[Material to process]

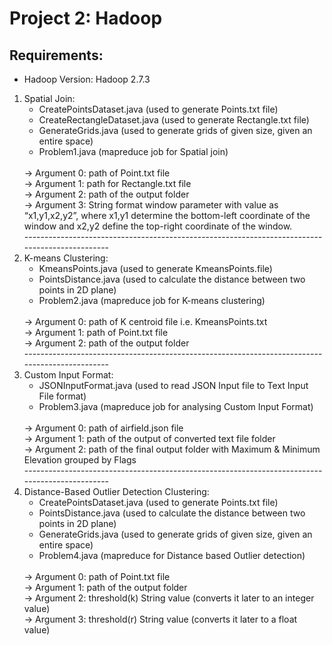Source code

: # Project 2: Hadoop

## Requirements:
* Hadoop Version: Hadoop 2.7.3

1. Spatial Join:
	* CreatePointsDataset.java (used to generate Points.txt file)
	* CreateRectangleDataset.java (used to generate Rectangle.txt file)
	* GenerateGrids.java (used to generate grids of given size, given an entire space)
	* Problem1.java (mapreduce job for Spatial join)
	<br/>
	-> Argument 0: path of Point.txt file <br/>
	-> Argument 1: path for Rectangle.txt file <br/>
	-> Argument 2: path of the output folder <br/>
	-> Argument 3: String format window parameter with value as “x1,y1,x2,y2”, where x1,y1 determine the bottom-left coordinate of the window and x2,y2 define the top-right coordinate of the window. <br/>
	-----------------------------------------------------------------------------------------------
2. K-means Clustering:
	* KmeansPoints.java (used to generate KmeansPoints.file)
	* PointsDistance.java (used to calculate the distance between two points in 2D plane)
	* Problem2.java (mapreduce job for K-means clustering)
	<br/>
	-> Argument 0: path of K centroid file i.e. KmeansPoints.txt <br/>
	-> Argument 1: path of Point.txt file <br/>
	-> Argument 2: path of the output folder <br/>
	-----------------------------------------------------------------------------------------------
3. Custom Input Format:
	* JSONInputFormat.java (used to read JSON Input file to Text Input File format)
	* Problem3.java (mapreduce job for analysing Custom Input Format)
	<br/>
	-> Argument 0: path of airfield.json file <br/>
	-> Argument 1: path of the output of converted text file folder <br/>
	-> Argument 2: path of the final output folder with Maximum & Minimum Elevation grouped by Flags <br/>
	-----------------------------------------------------------------------------------------------
4. Distance-Based Outlier Detection Clustering:
	* CreatePointsDataset.java (used to generate Points.txt file)
	* PointsDistance.java (used to calculate the distance between two points in 2D plane)
	* GenerateGrids.java (used to generate grids of given size, given an entire space)
	* Problem4.java (mapreduce for Distance based Outlier detection)
	<br/>
	-> Argument 0: path of Point.txt file <br/>
	-> Argument 1: path of the output folder <br/>
	-> Argument 2: threshold(k) String value (converts it later to an integer value) <br/>
	-> Argument 3: threshold(r) String value (converts it later to a float value) <br/>
	
	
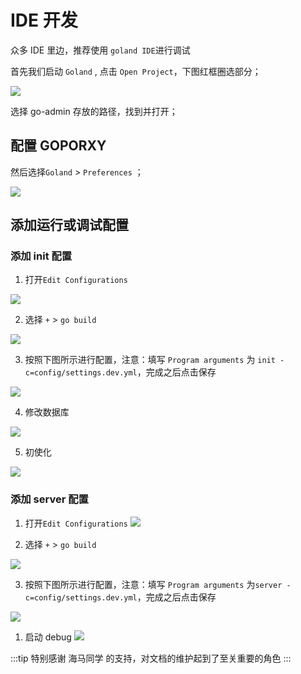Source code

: # IDE 开发

众多 IDE 里边，推荐使用 `goland IDE`进行调试

首先我们启动 `Goland` , 点击 `Open Project`，下图红框圈选部分；

![](https://gitee.com/mydearzwj/image/raw/master/img/ideqidongv1.1.0.png)

选择 go-admin 存放的路径，找到并打开；

## 配置 GOPORXY

然后选择`Goland` > `Preferences` ；

![](https://gitee.com/mydearzwj/image/raw/master/img/idepeizhigoproxy.png)

## 添加运行或调试配置

### 添加 init 配置

1. 打开`Edit Configurations`

![](https://gitee.com/mydearzwj/image/raw/master/img/ide1.png)

2. 选择 `+` > `go build`

![](https://gitee.com/mydearzwj/image/raw/master/img/ide2.png)

3. 按照下图所示进行配置，注意：填写 `Program arguments` 为 `init -c=config/settings.dev.yml`，完成之后点击保存

![](https://gitee.com/mydearzwj/image/raw/master/img/ide3.png)

4. 修改数据库

![](https://gitee.com/mydearzwj/image/raw/master/img/ide4-1.1.0.png)

5. 初使化

![](https://gitee.com/mydearzwj/image/raw/master/img/ide5.png)

### 添加 server 配置

1. 打开`Edit Configurations`
   ![](https://gitee.com/mydearzwj/image/raw/master/img/ide6.png)

2. 选择 `+` > `go build`

![](https://gitee.com/mydearzwj/image/raw/master/img/ide2.png)

3. 按照下图所示进行配置，注意：填写 `Program arguments` 为`server -c=config/settings.dev.yml`，完成之后点击保存

![](https://gitee.com/mydearzwj/image/raw/master/img/ide8.png)

1. 启动 debug
   ![](https://gitee.com/mydearzwj/image/raw/master/img/ide9.png)

:::tip
特别感谢 海马同学 的支持，对文档的维护起到了至关重要的角色
:::
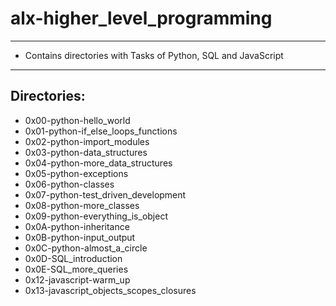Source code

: # alx-higher_level_programming

---
* Contains directories with Tasks of Python, SQL and JavaScript
---
## Directories:
* 0x00-python-hello_world
* 0x01-python-if_else_loops_functions
* 0x02-python-import_modules
* 0x03-python-data_structures
* 0x04-python-more_data_structures
* 0x05-python-exceptions
* 0x06-python-classes
* 0x07-python-test_driven_development
* 0x08-python-more_classes
* 0x09-python-everything_is_object
* 0x0A-python-inheritance
* 0x0B-python-input_output
* 0x0C-python-almost_a_circle
* 0x0D-SQL_introduction
* 0x0E-SQL_more_queries
* 0x12-javascript-warm_up
* 0x13-javascript_objects_scopes_closures
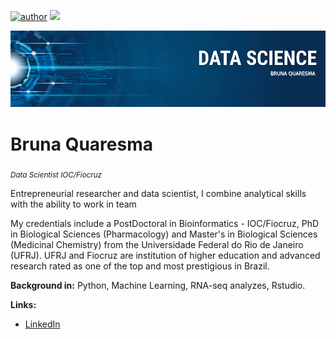[![author](https://img.shields.io/badge/author-bruna-red.svg)](https://www.linkedin.com/in/bruna-quaresma-0abba510b) [![](https://img.shields.io/badge/python-3.7+-blue.svg)](https://www.python.org/downloads/release/python-365/) 

<p align="center">
  <img src="banner_BRUNA.png" >
</p>

# Bruna Quaresma
<sub>*Data Scientist* *IOC/Fiocruz*</sub>

Entrepreneurial researcher and data scientist, I combine analytical skills with the ability to work in team 

My credentials include a PostDoctoral in Bioinformatics - IOC/Fiocruz, PhD in Biological Sciences (Pharmacology)  and Master's in Biological Sciences (Medicinal Chemistry) from the Universidade Federal do Rio de Janeiro (UFRJ). UFRJ and Fiocruz are institution of higher education and advanced research rated as one of the top and most prestigious in Brazil.

**Background in:** Python, Machine Learning, RNA-seq analyzes, Rstudio.

**Links:**
* [LinkedIn](https://www.linkedin.com/in/bruna-quaresma-0abba510b)
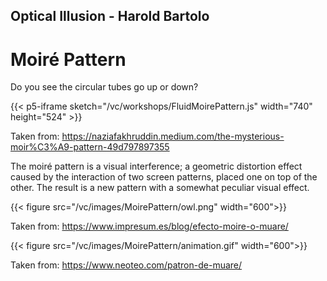 ## Optical Illusion - Harold Bartolo

# Moiré Pattern

Do you see the circular tubes go up or down?

{{< p5-iframe sketch="/vc/workshops/FluidMoirePattern.js" width="740" height="524" >}}

Taken from: https://naziafakhruddin.medium.com/the-mysterious-moir%C3%A9-pattern-49d797897355

The moiré pattern is a visual interference; a geometric distortion effect caused by the interaction of two screen patterns, placed one on top of the other. The result is a new pattern with a somewhat peculiar visual effect.

{{< figure src="/vc/images/MoirePattern/owl.png" width="600">}}

Taken from: https://www.impresum.es/blog/efecto-moire-o-muare/

{{< figure src="/vc/images/MoirePattern/animation.gif" width="600">}}

Taken from: https://www.neoteo.com/patron-de-muare/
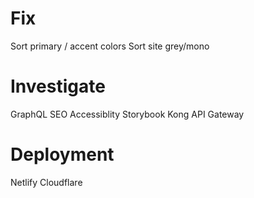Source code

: # Fix

Sort primary / accent colors
Sort site grey/mono

# Investigate

GraphQL
SEO
Accessiblity
Storybook
Kong API Gateway

# Deployment

Netlify
Cloudflare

[Aim of the exercise] Images are to be excluded, and each record above written out word for word.

[Response to this exercise]
Source code

: # Project 2: Hadoop

## Requirements:
* Hadoop Version: Hadoop 2.7.3

1. Spatial Join:
	* CreatePointsDataset.java (used to generate Points.txt file)
	* CreateRectangleDataset.java (used to generate Rectangle.txt file)
	* GenerateGrids.java (used to generate grids of given size, given an entire space)
	* Problem1.java (mapreduce job for Spatial join)
	<br/>
	-> Argument 0: path of Point.txt file <br/>
	-> Argument 1: path for Rectangle.txt file <br/>
	-> Argument 2: path of the output folder <br/>
	-> Argument 3: String format window parameter with value as “x1,y1,x2,y2”, where x1,y1 determine the bottom-left coordinate of the window and x2,y2 define the top-right coordinate of the window. <br/>
	-----------------------------------------------------------------------------------------------
2. K-means Clustering:
	* KmeansPoints.java (used to generate KmeansPoints.file)
	* PointsDistance.java (used to calculate the distance between two points in 2D plane)
	* Problem2.java (mapreduce job for K-means clustering)
	<br/>
	-> Argument 0: path of K centroid file i.e. KmeansPoints.txt <br/>
	-> Argument 1: path of Point.txt file <br/>
	-> Argument 2: path of the output folder <br/>
	-----------------------------------------------------------------------------------------------
3. Custom Input Format:
	* JSONInputFormat.java (used to read JSON Input file to Text Input File format)
	* Problem3.java (mapreduce job for analysing Custom Input Format)
	<br/>
	-> Argument 0: path of airfield.json file <br/>
	-> Argument 1: path of the output of converted text file folder <br/>
	-> Argument 2: path of the final output folder with Maximum & Minimum Elevation grouped by Flags <br/>
	-----------------------------------------------------------------------------------------------
4. Distance-Based Outlier Detection Clustering:
	* CreatePointsDataset.java (used to generate Points.txt file)
	* PointsDistance.java (used to calculate the distance between two points in 2D plane)
	* GenerateGrids.java (used to generate grids of given size, given an entire space)
	* Problem4.java (mapreduce for Distance based Outlier detection)
	<br/>
	-> Argument 0: path of Point.txt file <br/>
	-> Argument 1: path of the output folder <br/>
	-> Argument 2: threshold(k) String value (converts it later to an integer value) <br/>
	-> Argument 3: threshold(r) String value (converts it later to a float value) <br/>
	
	
Source code

: # IDE 开发

众多 IDE 里边，推荐使用 `goland IDE`进行调试

首先我们启动 `Goland` , 点击 `Open Project`，下图红框圈选部分；

![](https://gitee.com/mydearzwj/image/raw/master/img/ideqidongv1.1.0.png)

选择 go-admin 存放的路径，找到并打开；

## 配置 GOPORXY

然后选择`Goland` > `Preferences` ；

![](https://gitee.com/mydearzwj/image/raw/master/img/idepeizhigoproxy.png)

## 添加运行或调试配置

### 添加 init 配置

1. 打开`Edit Configurations`

![](https://gitee.com/mydearzwj/image/raw/master/img/ide1.png)

2. 选择 `+` > `go build`

![](https://gitee.com/mydearzwj/image/raw/master/img/ide2.png)

3. 按照下图所示进行配置，注意：填写 `Program arguments` 为 `init -c=config/settings.dev.yml`，完成之后点击保存

![](https://gitee.com/mydearzwj/image/raw/master/img/ide3.png)

4. 修改数据库

![](https://gitee.com/mydearzwj/image/raw/master/img/ide4-1.1.0.png)

5. 初使化

![](https://gitee.com/mydearzwj/image/raw/master/img/ide5.png)

### 添加 server 配置

1. 打开`Edit Configurations`
   ![](https://gitee.com/mydearzwj/image/raw/master/img/ide6.png)

2. 选择 `+` > `go build`

![](https://gitee.com/mydearzwj/image/raw/master/img/ide2.png)

3. 按照下图所示进行配置，注意：填写 `Program arguments` 为`server -c=config/settings.dev.yml`，完成之后点击保存

![](https://gitee.com/mydearzwj/image/raw/master/img/ide8.png)

1. 启动 debug
   ![](https://gitee.com/mydearzwj/image/raw/master/img/ide9.png)

:::tip
特别感谢 海马同学 的支持，对文档的维护起到了至关重要的角色
:::
Source code

: # alx-higher_level_programming

---
* Contains directories with Tasks of Python, SQL and JavaScript
---
## Directories:
* 0x00-python-hello_world
* 0x01-python-if_else_loops_functions
* 0x02-python-import_modules
* 0x03-python-data_structures
* 0x04-python-more_data_structures
* 0x05-python-exceptions
* 0x06-python-classes
* 0x07-python-test_driven_development
* 0x08-python-more_classes
* 0x09-python-everything_is_object
* 0x0A-python-inheritance
* 0x0B-python-input_output
* 0x0C-python-almost_a_circle
* 0x0D-SQL_introduction
* 0x0E-SQL_more_queries
* 0x12-javascript-warm_up
* 0x13-javascript_objects_scopes_closures
[![author](https://img.shields.io/badge/author-bruna-red.svg)](https://www.linkedin.com/in/bruna-quaresma-0abba510b) [![](https://img.shields.io/badge/python-3.7+-blue.svg)](https://www.python.org/downloads/release/python-365/) 

<p align="center">
  <img src="banner_BRUNA.png" >
</p>

# Bruna Quaresma
<sub>*Data Scientist* *IOC/Fiocruz*</sub>

Entrepreneurial researcher and data scientist, I combine analytical skills with the ability to work in team 

My credentials include a PostDoctoral in Bioinformatics - IOC/Fiocruz, PhD in Biological Sciences (Pharmacology)  and Master's in Biological Sciences (Medicinal Chemistry) from the Universidade Federal do Rio de Janeiro (UFRJ). UFRJ and Fiocruz are institution of higher education and advanced research rated as one of the top and most prestigious in Brazil.

**Background in:** Python, Machine Learning, RNA-seq analyzes, Rstudio.

**Links:**
* [LinkedIn](https://www.linkedin.com/in/bruna-quaresma-0abba510b)
 ## Optical Illusion - Harold Bartolo

# Moiré Pattern

Do you see the circular tubes go up or down?

{{< p5-iframe sketch="/vc/workshops/FluidMoirePattern.js" width="740" height="524" >}}

Taken from: https://naziafakhruddin.medium.com/the-mysterious-moir%C3%A9-pattern-49d797897355

The moiré pattern is a visual interference; a geometric distortion effect caused by the interaction of two screen patterns, placed one on top of the other. The result is a new pattern with a somewhat peculiar visual effect.

{{< figure src="/vc/images/MoirePattern/owl.png" width="600">}}

Taken from: https://www.impresum.es/blog/efecto-moire-o-muare/

{{< figure src="/vc/images/MoirePattern/animation.gif" width="600">}}

Taken from: https://www.neoteo.com/patron-de-muare/
Source code

: # Fix

Sort primary / accent colors
Sort site grey/mono

# Investigate

GraphQL
SEO
Accessiblity
Storybook
Kong API Gateway

# Deployment

Netlify
Cloudflare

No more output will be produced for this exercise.